_Work request_:
Pictures are to be left out; everything else in the records must be repeated exactly.
※ ※ ※
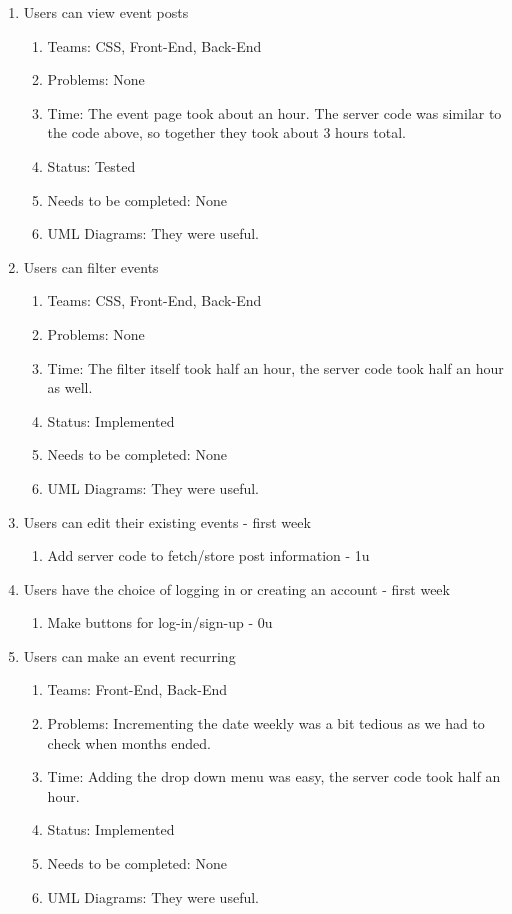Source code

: \documentclass[a4paper]{article}
\begin{document}
\begin{enumerate}
\item Users can view event posts
\begin{enumerate}
\item Teams: CSS, Front-End, Back-End
\item Problems: None
\item Time: The event page took about an hour. The server code was similar to the code above, so together they took about 3 hours total.
\item Status: Tested
\item Needs to be completed: None
\item UML Diagrams: They were useful.
\end{enumerate}

\item Users can filter events
\begin{enumerate}
\item Teams: CSS, Front-End, Back-End
\item Problems: None
\item Time: The filter itself took half an hour, the server code took half an hour as well.
\item Status: Implemented
\item Needs to be completed: None
\item UML Diagrams: They were useful.
\end{enumerate}

\item Users can edit their existing events - first week
\begin{enumerate}
\item Add server code to fetch/store post information - 1u
\end{enumerate}

\item Users have the choice of logging in or creating an account - first week
\begin{enumerate}
\item Make buttons for log-in/sign-up - 0u
\end{enumerate}

\item Users can make an event recurring 
\begin{enumerate}
\item Teams: Front-End, Back-End
\item Problems: Incrementing the date weekly was a bit tedious as we had to check when months ended.
\item Time: Adding the drop down menu was easy, the server code took half an hour.
\item Status: Implemented
\item Needs to be completed: None
\item UML Diagrams: They were useful.
\end{enumerate}


\end{enumerate}
\end{document}
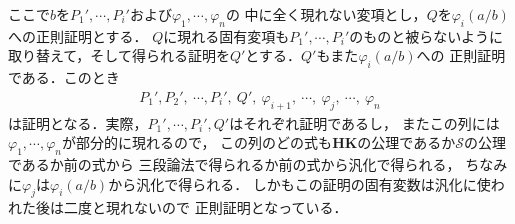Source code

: \begin{metaprf}
\begin{description}
				ここで$b$を$P_{1}',\cdots,P_{i}'$および$\varphi_{1},\cdots,\varphi_{n}$の
				中に全く現れない変項とし，$Q$を$\varphi_{i}(a/b)$への正則証明とする．
				$Q$に現れる固有変項も$P_{1}',\cdots,P_{i}'$のものと被らないように
				取り替えて，そして得られる証明を$Q'$とする．$Q'$もまた$\varphi_{i}(a/b)$への
				正則証明である．このとき
				\begin{align}
					P_{1}',P_{2}',\ \cdots,P_{i}',\ Q',\ \varphi_{i+1},\ 
					\cdots,\ \varphi_{j},\ \cdots,\ \varphi_{n}
				\end{align}
				は証明となる．実際，$P_{1}',\cdots,P_{i}',Q'$はそれぞれ証明であるし，
				またこの列には$\varphi_{1},\cdots,\varphi_{n}$が部分的に現れるので，
				この列のどの式も{\bf HK}の公理であるか$\mathscr{S}$の公理であるか前の式から
				三段論法で得られるか前の式から汎化で得られる，
				ちなみに$\varphi_{j}$は$\varphi_{i}(a/b)$から汎化で得られる．
				しかもこの証明の固有変数は汎化に使われた後は二度と現れないので
				正則証明となっている．
				\QED
		\end{description}
	\end{metaprf}
	
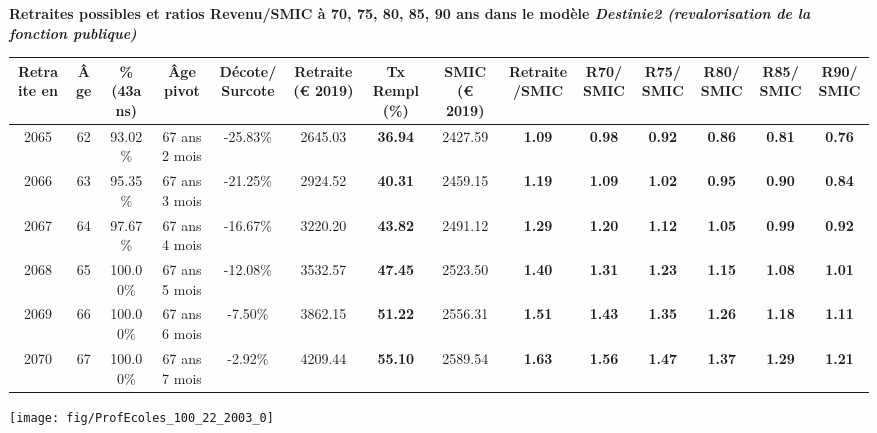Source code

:  \vspace{0.1cm} 
{\bf \noindent Retraites possibles et ratios Revenu/SMIC à 70, 75, 80, 85, 90 ans dans le modèle \emph{Destinie2 (revalorisation de la fonction publique)}}  
 
\begin{adjustbox}{max width=\textwidth} 
\begin{tabular}[htb]{|c|c||c|c|c||c|c||c|c||c|c|c|c|c|} 
\hline 
 Retraite en &  Âge &  \%(43ans) &  Âge pivot &  Décote/Surcote &  Retraite (\euro{} 2019) &  Tx Rempl(\%) &  SMIC (\euro{} 2019) &  Retraite/SMIC &  R70/SMIC &  R75/SMIC &  R80/SMIC &  R85/SMIC &  R90/SMIC \\ 
\hline \hline 
 2065 &  62 &  93.02\% &  67 ans 2 mois &  -25.83\% &  2645.03 &  {\bf 36.94} &  2427.59 &  {\bf 1.09} &  {\bf {\color{red} 0.98}} &  {\bf {\color{red} 0.92}} &  {\bf {\color{red} 0.86}} &  {\bf {\color{red} 0.81}} &  {\bf {\color{red} 0.76}} \\ 
\hline 
 2066 &  63 &  95.35\% &  67 ans 3 mois &  -21.25\% &  2924.52 &  {\bf 40.31} &  2459.15 &  {\bf 1.19} &  {\bf 1.09} &  {\bf 1.02} &  {\bf {\color{red} 0.95}} &  {\bf {\color{red} 0.90}} &  {\bf {\color{red} 0.84}} \\ 
\hline 
 2067 &  64 &  97.67\% &  67 ans 4 mois &  -16.67\% &  3220.20 &  {\bf 43.82} &  2491.12 &  {\bf 1.29} &  {\bf 1.20} &  {\bf 1.12} &  {\bf 1.05} &  {\bf {\color{red} 0.99}} &  {\bf {\color{red} 0.92}} \\ 
\hline 
 2068 &  65 &  100.00\% &  67 ans 5 mois &  -12.08\% &  3532.57 &  {\bf 47.45} &  2523.50 &  {\bf 1.40} &  {\bf 1.31} &  {\bf 1.23} &  {\bf 1.15} &  {\bf 1.08} &  {\bf 1.01} \\ 
\hline 
 2069 &  66 &  100.00\% &  67 ans 6 mois &  -7.50\% &  3862.15 &  {\bf 51.22} &  2556.31 &  {\bf 1.51} &  {\bf 1.43} &  {\bf 1.35} &  {\bf 1.26} &  {\bf 1.18} &  {\bf 1.11} \\ 
\hline 
 2070 &  67 &  100.00\% &  67 ans 7 mois &  -2.92\% &  4209.44 &  {\bf 55.10} &  2589.54 &  {\bf 1.63} &  {\bf 1.56} &  {\bf 1.47} &  {\bf 1.37} &  {\bf 1.29} &  {\bf 1.21} \\ 
\hline 
\hline 
\end{tabular} 
\end{adjustbox} 
 
 \vspace{0.1cm} 

 {\hspace{-2.2cm}\texttt{[image: fig/ProfEcoles\_100\_22\_2003\_0]}}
※ ※ ※
_Response_:
Source code

: \documentclass[a4paper]{article}
\begin{document}
\begin{enumerate}
\item Users can view event posts
\begin{enumerate}
\item Teams: CSS, Front-End, Back-End
\item Problems: None
\item Time: The event page took about an hour. The server code was similar to the code above, so together they took about 3 hours total.
\item Status: Tested
\item Needs to be completed: None
\item UML Diagrams: They were useful.
\end{enumerate}

\item Users can filter events
\begin{enumerate}
\item Teams: CSS, Front-End, Back-End
\item Problems: None
\item Time: The filter itself took half an hour, the server code took half an hour as well.
\item Status: Implemented
\item Needs to be completed: None
\item UML Diagrams: They were useful.
\end{enumerate}

\item Users can edit their existing events - first week
\begin{enumerate}
\item Add server code to fetch/store post information - 1u
\end{enumerate}

\item Users have the choice of logging in or creating an account - first week
\begin{enumerate}
\item Make buttons for log-in/sign-up - 0u
\end{enumerate}

\item Users can make an event recurring 
\begin{enumerate}
\item Teams: Front-End, Back-End
\item Problems: Incrementing the date weekly was a bit tedious as we had to check when months ended.
\item Time: Adding the drop down menu was easy, the server code took half an hour.
\item Status: Implemented
\item Needs to be completed: None
\item UML Diagrams: They were useful.
\end{enumerate}


\end{enumerate}
\end{document}
Source code

: \begin{metaprf}
\begin{description}
				ここで$b$を$P_{1}',\cdots,P_{i}'$および$\varphi_{1},\cdots,\varphi_{n}$の
				中に全く現れない変項とし，$Q$を$\varphi_{i}(a/b)$への正則証明とする．
				$Q$に現れる固有変項も$P_{1}',\cdots,P_{i}'$のものと被らないように
				取り替えて，そして得られる証明を$Q'$とする．$Q'$もまた$\varphi_{i}(a/b)$への
				正則証明である．このとき
				\begin{align}
					P_{1}',P_{2}',\ \cdots,P_{i}',\ Q',\ \varphi_{i+1},\ 
					\cdots,\ \varphi_{j},\ \cdots,\ \varphi_{n}
				\end{align}
				は証明となる．実際，$P_{1}',\cdots,P_{i}',Q'$はそれぞれ証明であるし，
				またこの列には$\varphi_{1},\cdots,\varphi_{n}$が部分的に現れるので，
				この列のどの式も{\bf HK}の公理であるか$\mathscr{S}$の公理であるか前の式から
				三段論法で得られるか前の式から汎化で得られる，
				ちなみに$\varphi_{j}$は$\varphi_{i}(a/b)$から汎化で得られる．
				しかもこの証明の固有変数は汎化に使われた後は二度と現れないので
				正則証明となっている．
				\QED
		\end{description}
	\end{metaprf}
	
Source code

:  \vspace{0.1cm} 
{\bf \noindent Retraites possibles et ratios Revenu/SMIC à 70, 75, 80, 85, 90 ans dans le modèle \emph{Destinie2 (revalorisation de la fonction publique)}}  
 
\begin{adjustbox}{max width=\textwidth} 
\begin{tabular}[htb]{|c|c||c|c|c||c|c||c|c||c|c|c|c|c|} 
\hline 
 Retraite en &  Âge &  \%(43ans) &  Âge pivot &  Décote/Surcote &  Retraite (\euro{} 2019) &  Tx Rempl(\%) &  SMIC (\euro{} 2019) &  Retraite/SMIC &  R70/SMIC &  R75/SMIC &  R80/SMIC &  R85/SMIC &  R90/SMIC \\ 
\hline \hline 
 2065 &  62 &  93.02\% &  67 ans 2 mois &  -25.83\% &  2645.03 &  {\bf 36.94} &  2427.59 &  {\bf 1.09} &  {\bf {\color{red} 0.98}} &  {\bf {\color{red} 0.92}} &  {\bf {\color{red} 0.86}} &  {\bf {\color{red} 0.81}} &  {\bf {\color{red} 0.76}} \\ 
\hline 
 2066 &  63 &  95.35\% &  67 ans 3 mois &  -21.25\% &  2924.52 &  {\bf 40.31} &  2459.15 &  {\bf 1.19} &  {\bf 1.09} &  {\bf 1.02} &  {\bf {\color{red} 0.95}} &  {\bf {\color{red} 0.90}} &  {\bf {\color{red} 0.84}} \\ 
\hline 
 2067 &  64 &  97.67\% &  67 ans 4 mois &  -16.67\% &  3220.20 &  {\bf 43.82} &  2491.12 &  {\bf 1.29} &  {\bf 1.20} &  {\bf 1.12} &  {\bf 1.05} &  {\bf {\color{red} 0.99}} &  {\bf {\color{red} 0.92}} \\ 
\hline 
 2068 &  65 &  100.00\% &  67 ans 5 mois &  -12.08\% &  3532.57 &  {\bf 47.45} &  2523.50 &  {\bf 1.40} &  {\bf 1.31} &  {\bf 1.23} &  {\bf 1.15} &  {\bf 1.08} &  {\bf 1.01} \\ 
\hline 
 2069 &  66 &  100.00\% &  67 ans 6 mois &  -7.50\% &  3862.15 &  {\bf 51.22} &  2556.31 &  {\bf 1.51} &  {\bf 1.43} &  {\bf 1.35} &  {\bf 1.26} &  {\bf 1.18} &  {\bf 1.11} \\ 
\hline 
 2070 &  67 &  100.00\% &  67 ans 7 mois &  -2.92\% &  4209.44 &  {\bf 55.10} &  2589.54 &  {\bf 1.63} &  {\bf 1.56} &  {\bf 1.47} &  {\bf 1.37} &  {\bf 1.29} &  {\bf 1.21} \\ 
\hline 
\hline 
\end{tabular} 
\end{adjustbox} 
 
 \vspace{0.1cm} 

 {\hspace{-2.2cm}\texttt{[image: fig/ProfEcoles\_100\_22\_2003\_0]}}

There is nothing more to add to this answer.